Your task is to repeat exactly the lines below between the line holding "0과 1 데이터 저장" and the line holding "정보 채움, 손실방지", inclusive, and only those.

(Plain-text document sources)
***

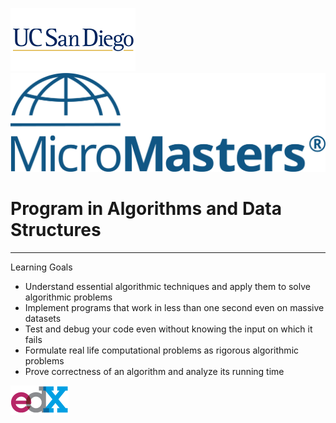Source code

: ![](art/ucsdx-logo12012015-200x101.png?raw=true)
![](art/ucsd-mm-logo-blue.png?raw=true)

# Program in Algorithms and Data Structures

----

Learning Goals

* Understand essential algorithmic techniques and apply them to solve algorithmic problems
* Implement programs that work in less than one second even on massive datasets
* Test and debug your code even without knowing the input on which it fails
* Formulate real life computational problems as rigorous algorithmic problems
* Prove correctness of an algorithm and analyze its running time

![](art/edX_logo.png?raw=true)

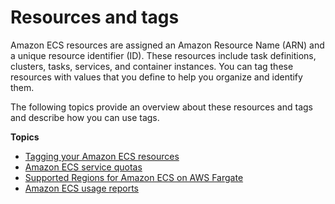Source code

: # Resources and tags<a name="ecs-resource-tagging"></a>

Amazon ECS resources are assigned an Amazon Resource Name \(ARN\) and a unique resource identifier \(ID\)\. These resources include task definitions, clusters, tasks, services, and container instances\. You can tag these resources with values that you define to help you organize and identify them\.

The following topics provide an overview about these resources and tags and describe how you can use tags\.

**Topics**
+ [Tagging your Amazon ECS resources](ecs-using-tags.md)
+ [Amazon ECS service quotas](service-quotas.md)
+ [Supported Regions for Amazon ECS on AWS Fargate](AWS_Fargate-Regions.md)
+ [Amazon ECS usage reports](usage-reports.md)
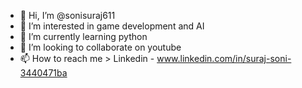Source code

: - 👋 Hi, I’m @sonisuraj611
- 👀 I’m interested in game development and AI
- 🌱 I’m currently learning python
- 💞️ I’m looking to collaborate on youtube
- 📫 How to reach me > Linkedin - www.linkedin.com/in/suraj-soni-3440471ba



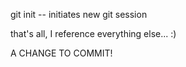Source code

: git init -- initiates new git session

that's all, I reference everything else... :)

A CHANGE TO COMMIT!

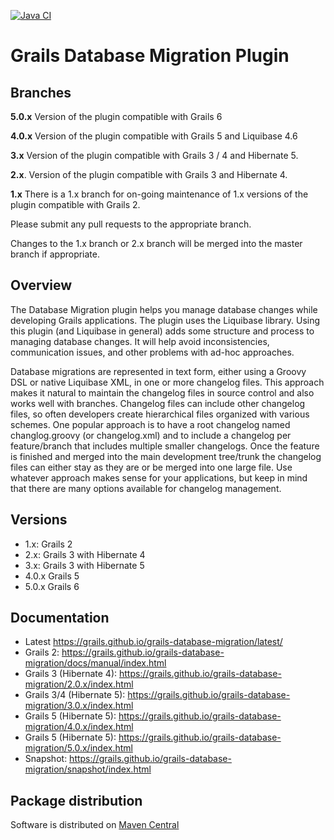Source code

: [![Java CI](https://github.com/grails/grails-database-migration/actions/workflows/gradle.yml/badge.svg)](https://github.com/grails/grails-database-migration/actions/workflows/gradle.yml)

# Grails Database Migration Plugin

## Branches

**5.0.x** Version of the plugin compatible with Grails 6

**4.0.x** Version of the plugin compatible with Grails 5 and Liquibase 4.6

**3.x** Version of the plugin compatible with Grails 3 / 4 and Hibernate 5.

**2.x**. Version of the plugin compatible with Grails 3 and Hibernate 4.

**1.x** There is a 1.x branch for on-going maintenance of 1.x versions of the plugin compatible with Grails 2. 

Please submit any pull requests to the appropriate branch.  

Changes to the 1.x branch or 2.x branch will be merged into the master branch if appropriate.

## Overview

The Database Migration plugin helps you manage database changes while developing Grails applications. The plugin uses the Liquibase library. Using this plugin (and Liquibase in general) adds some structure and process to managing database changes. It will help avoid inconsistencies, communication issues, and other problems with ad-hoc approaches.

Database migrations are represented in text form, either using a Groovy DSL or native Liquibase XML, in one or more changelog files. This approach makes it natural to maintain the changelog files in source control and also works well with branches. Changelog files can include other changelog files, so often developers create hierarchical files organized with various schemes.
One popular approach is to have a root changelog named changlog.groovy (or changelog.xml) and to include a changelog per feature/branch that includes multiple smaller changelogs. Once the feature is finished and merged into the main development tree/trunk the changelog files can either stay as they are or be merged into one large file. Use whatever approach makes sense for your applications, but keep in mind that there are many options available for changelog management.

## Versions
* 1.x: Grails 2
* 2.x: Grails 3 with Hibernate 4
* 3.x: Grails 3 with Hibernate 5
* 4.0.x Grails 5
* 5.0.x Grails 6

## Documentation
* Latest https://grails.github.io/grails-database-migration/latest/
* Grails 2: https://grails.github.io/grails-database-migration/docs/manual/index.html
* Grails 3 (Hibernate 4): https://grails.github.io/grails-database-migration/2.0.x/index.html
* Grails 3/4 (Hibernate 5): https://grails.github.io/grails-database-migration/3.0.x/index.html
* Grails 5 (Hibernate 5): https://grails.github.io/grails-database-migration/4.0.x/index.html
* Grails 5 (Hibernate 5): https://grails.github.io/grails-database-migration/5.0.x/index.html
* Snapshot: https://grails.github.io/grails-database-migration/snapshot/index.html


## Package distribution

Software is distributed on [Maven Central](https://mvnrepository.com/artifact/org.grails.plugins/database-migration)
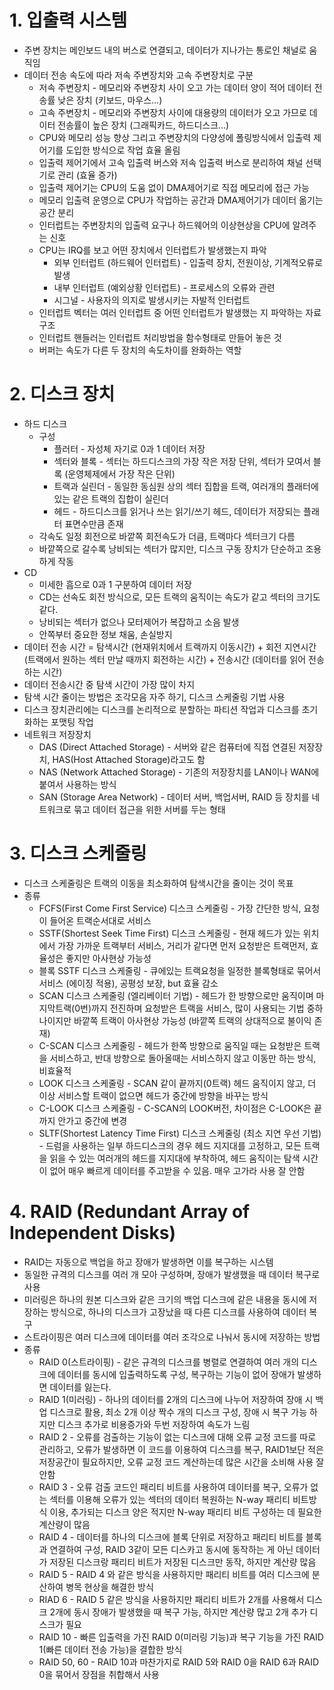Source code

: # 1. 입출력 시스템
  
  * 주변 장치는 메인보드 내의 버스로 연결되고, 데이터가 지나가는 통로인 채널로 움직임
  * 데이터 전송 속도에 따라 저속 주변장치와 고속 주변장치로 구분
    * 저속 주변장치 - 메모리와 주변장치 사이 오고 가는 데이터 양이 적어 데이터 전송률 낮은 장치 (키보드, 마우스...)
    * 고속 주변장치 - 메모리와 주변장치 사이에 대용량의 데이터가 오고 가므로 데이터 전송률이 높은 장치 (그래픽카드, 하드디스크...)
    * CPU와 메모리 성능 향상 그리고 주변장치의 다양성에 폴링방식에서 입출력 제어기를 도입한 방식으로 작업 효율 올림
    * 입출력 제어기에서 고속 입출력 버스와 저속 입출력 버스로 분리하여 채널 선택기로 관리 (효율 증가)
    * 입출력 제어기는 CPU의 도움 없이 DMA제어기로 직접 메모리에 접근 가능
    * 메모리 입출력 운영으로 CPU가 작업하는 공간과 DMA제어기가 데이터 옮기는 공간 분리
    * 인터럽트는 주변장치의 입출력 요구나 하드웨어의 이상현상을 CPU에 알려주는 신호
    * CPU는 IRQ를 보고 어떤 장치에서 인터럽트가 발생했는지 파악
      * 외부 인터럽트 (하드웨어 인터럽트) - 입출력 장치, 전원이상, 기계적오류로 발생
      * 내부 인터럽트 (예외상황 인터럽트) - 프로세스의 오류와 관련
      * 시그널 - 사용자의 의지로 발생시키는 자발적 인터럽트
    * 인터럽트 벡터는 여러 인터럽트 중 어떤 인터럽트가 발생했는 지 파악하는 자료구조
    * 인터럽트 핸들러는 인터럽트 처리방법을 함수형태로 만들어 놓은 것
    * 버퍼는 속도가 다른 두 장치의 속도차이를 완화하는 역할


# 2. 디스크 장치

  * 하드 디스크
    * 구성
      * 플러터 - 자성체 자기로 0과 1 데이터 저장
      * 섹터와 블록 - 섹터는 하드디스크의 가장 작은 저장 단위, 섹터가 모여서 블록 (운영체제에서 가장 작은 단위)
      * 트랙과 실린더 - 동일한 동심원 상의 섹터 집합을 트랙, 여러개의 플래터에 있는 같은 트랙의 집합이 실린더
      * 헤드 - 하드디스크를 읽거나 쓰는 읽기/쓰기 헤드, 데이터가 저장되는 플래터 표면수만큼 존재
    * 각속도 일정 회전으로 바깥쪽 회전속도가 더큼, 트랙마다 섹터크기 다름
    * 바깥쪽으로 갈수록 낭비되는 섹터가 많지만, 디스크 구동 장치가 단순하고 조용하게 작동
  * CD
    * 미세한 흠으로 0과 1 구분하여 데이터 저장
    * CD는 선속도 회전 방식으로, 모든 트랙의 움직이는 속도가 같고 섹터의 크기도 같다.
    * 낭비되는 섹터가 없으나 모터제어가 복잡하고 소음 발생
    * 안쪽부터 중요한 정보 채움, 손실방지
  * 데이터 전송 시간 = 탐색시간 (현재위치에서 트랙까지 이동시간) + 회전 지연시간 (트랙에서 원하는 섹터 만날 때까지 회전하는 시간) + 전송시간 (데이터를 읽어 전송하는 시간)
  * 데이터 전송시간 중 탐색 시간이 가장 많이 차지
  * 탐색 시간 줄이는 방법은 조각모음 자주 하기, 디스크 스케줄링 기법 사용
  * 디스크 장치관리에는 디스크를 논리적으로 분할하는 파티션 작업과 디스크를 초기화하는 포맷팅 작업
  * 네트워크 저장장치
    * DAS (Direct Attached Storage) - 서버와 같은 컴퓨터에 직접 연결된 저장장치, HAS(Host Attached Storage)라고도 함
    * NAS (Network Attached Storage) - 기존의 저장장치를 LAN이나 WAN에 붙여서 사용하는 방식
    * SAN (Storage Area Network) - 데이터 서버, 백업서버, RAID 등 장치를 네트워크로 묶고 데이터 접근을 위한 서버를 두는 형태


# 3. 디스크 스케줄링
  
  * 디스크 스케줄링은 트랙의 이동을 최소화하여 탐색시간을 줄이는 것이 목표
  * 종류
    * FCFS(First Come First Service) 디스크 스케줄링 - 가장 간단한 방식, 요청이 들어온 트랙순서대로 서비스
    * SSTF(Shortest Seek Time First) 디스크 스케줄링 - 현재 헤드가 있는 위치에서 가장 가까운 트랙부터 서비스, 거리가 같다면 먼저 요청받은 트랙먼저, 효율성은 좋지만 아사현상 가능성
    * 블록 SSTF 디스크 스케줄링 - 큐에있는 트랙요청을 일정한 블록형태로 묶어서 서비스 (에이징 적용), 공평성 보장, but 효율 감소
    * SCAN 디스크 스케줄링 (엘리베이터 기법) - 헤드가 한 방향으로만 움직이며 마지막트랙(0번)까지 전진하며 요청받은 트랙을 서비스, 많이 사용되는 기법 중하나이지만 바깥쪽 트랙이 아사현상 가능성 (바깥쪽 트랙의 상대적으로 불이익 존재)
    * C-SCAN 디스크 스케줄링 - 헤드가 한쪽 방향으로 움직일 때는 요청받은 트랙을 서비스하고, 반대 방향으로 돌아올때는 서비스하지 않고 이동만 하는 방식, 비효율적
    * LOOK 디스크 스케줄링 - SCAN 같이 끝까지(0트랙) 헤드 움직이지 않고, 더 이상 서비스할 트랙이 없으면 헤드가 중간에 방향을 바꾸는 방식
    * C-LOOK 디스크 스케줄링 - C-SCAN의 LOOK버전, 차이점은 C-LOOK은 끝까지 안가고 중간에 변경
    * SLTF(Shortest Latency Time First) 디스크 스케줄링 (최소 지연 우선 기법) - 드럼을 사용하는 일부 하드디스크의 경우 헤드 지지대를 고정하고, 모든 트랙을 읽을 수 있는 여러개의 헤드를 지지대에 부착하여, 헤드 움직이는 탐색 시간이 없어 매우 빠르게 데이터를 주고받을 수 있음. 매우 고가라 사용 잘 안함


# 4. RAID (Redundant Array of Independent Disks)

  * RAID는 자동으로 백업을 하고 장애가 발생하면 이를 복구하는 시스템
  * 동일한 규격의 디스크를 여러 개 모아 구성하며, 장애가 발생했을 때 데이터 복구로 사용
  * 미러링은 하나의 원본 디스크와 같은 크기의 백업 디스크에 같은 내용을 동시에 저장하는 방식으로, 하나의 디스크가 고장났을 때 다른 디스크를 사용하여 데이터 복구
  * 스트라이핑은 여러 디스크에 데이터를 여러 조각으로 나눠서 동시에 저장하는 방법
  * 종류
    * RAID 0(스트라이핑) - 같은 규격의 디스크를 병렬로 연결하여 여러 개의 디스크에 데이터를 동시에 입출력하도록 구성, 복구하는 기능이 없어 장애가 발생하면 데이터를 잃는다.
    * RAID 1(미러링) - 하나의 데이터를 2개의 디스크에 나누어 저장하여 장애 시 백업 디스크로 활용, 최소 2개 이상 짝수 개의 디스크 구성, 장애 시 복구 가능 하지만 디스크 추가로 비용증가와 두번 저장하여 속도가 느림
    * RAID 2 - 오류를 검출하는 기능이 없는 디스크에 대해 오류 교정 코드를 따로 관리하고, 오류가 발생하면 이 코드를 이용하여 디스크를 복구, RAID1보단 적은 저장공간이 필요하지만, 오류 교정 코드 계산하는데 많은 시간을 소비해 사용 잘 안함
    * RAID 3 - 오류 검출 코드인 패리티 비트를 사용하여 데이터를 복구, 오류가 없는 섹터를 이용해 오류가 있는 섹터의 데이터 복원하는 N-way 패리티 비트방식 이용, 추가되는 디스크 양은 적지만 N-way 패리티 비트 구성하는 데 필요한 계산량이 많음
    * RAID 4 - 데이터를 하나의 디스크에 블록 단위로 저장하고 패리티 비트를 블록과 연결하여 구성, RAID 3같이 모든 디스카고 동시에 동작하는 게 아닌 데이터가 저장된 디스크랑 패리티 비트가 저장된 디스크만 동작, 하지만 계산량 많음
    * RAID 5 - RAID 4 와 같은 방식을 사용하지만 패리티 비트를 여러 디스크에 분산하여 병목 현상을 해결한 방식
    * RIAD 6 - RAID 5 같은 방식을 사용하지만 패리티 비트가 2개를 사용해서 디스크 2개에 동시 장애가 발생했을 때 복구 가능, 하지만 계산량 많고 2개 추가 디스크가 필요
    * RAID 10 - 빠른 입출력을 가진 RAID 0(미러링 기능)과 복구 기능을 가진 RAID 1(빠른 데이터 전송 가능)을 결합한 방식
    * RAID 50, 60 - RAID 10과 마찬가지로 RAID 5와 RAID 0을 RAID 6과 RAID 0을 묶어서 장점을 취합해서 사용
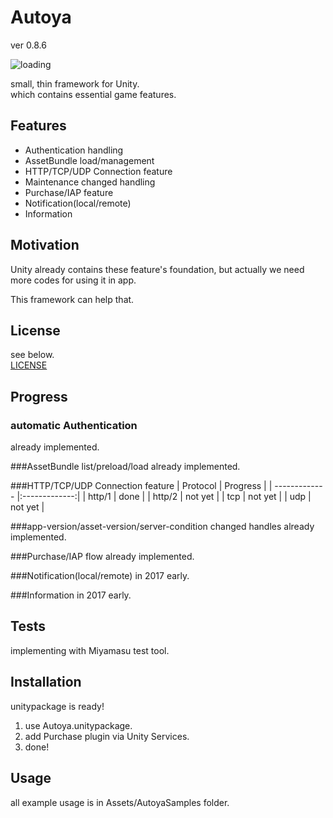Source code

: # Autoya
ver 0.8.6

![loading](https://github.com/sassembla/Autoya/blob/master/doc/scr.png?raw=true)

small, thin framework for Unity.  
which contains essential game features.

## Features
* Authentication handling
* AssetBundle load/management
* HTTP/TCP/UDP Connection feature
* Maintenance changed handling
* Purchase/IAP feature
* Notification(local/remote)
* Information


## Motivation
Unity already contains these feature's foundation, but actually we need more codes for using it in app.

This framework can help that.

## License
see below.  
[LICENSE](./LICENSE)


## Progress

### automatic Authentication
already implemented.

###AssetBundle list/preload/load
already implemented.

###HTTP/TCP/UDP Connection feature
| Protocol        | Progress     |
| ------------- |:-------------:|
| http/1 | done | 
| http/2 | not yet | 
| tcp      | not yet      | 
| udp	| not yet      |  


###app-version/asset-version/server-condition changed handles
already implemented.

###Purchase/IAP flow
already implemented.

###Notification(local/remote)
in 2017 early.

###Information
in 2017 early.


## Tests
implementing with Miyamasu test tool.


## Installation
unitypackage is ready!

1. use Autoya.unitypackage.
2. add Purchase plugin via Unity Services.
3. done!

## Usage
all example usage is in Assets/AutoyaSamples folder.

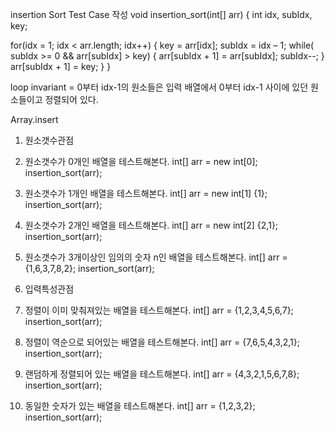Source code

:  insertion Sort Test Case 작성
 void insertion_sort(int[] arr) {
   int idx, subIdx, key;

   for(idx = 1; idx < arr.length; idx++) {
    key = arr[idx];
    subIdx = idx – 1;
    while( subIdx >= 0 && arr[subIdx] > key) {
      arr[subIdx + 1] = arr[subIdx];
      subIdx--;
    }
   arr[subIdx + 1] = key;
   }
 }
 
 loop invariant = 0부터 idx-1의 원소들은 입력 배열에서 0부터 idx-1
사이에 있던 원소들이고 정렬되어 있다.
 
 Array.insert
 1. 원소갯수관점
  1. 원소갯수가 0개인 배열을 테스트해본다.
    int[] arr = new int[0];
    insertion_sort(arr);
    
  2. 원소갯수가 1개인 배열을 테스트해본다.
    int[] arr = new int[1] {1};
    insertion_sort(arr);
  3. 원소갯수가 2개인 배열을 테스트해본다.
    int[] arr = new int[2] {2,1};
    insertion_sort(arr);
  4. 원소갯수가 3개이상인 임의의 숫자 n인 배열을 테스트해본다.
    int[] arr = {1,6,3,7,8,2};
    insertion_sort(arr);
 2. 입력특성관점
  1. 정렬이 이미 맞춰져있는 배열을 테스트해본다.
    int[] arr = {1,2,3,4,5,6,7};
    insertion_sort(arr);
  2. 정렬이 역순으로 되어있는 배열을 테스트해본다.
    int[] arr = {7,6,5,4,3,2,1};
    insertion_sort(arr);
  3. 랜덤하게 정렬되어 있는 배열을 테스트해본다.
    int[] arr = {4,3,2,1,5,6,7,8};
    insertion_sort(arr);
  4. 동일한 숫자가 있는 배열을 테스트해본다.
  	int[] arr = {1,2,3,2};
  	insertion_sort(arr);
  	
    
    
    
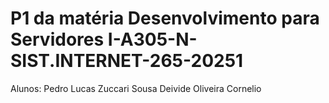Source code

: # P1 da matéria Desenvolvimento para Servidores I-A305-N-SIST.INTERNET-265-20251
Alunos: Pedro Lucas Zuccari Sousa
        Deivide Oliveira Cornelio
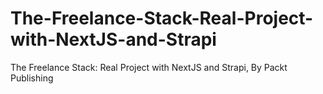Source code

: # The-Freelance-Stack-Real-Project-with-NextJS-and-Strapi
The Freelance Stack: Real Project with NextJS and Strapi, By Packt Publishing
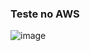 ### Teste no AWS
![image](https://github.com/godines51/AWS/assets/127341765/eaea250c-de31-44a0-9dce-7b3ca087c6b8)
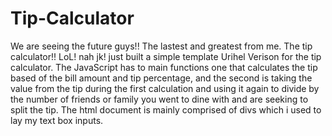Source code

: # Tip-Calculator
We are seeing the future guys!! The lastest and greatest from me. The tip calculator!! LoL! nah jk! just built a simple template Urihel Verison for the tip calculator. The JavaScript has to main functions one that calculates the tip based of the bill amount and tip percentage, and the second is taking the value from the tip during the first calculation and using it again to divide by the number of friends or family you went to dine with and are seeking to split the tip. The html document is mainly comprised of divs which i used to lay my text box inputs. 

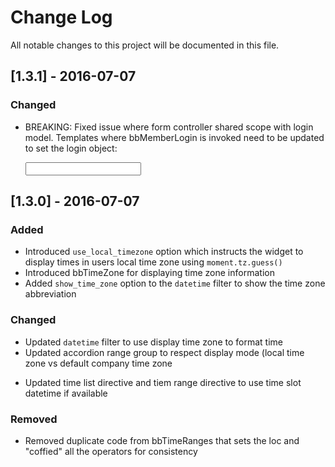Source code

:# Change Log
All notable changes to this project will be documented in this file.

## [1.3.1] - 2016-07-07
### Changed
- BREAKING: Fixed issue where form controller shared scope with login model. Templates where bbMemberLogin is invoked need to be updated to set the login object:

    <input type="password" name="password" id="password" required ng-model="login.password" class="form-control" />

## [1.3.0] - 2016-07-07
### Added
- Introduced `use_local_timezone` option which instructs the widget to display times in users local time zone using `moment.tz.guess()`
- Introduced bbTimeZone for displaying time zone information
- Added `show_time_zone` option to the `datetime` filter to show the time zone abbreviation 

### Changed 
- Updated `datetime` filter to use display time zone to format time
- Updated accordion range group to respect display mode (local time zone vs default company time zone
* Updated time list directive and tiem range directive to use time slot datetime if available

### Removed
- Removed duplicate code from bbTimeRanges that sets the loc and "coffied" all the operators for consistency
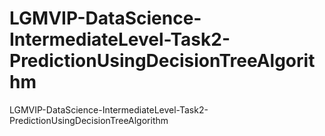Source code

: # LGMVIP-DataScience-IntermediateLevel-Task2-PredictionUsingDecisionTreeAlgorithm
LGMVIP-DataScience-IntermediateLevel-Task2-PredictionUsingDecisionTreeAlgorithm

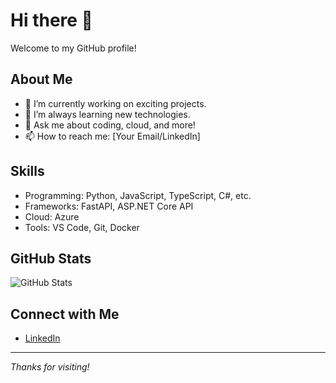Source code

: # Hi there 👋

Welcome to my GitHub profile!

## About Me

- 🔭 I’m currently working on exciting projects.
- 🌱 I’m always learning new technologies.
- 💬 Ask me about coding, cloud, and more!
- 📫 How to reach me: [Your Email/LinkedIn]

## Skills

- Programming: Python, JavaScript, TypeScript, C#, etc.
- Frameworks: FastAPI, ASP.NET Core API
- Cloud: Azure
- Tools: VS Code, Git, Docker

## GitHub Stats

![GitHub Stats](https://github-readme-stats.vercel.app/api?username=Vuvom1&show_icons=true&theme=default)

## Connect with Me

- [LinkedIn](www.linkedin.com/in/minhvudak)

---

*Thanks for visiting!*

***

◆ **Final answer**:
      * 플러터 - 자성체 자기로 0과 1 데이터 저장
      * 섹터와 블록 - 섹터는 하드디스크의 가장 작은 저장 단위, 섹터가 모여서 블록 (운영체제에서 가장 작은 단위)
      * 트랙과 실린더 - 동일한 동심원 상의 섹터 집합을 트랙, 여러개의 플래터에 있는 같은 트랙의 집합이 실린더
      * 헤드 - 하드디스크를 읽거나 쓰는 읽기/쓰기 헤드, 데이터가 저장되는 플래터 표면수만큼 존재
    * 각속도 일정 회전으로 바깥쪽 회전속도가 더큼, 트랙마다 섹터크기 다름
    * 바깥쪽으로 갈수록 낭비되는 섹터가 많지만, 디스크 구동 장치가 단순하고 조용하게 작동
  * CD
    * 미세한 흠으로 0과 1 구분하여 데이터 저장
    * CD는 선속도 회전 방식으로, 모든 트랙의 움직이는 속도가 같고 섹터의 크기도 같다.
    * 낭비되는 섹터가 없으나 모터제어가 복잡하고 소음 발생
    * 안쪽부터 중요한 정보 채움, 손실방지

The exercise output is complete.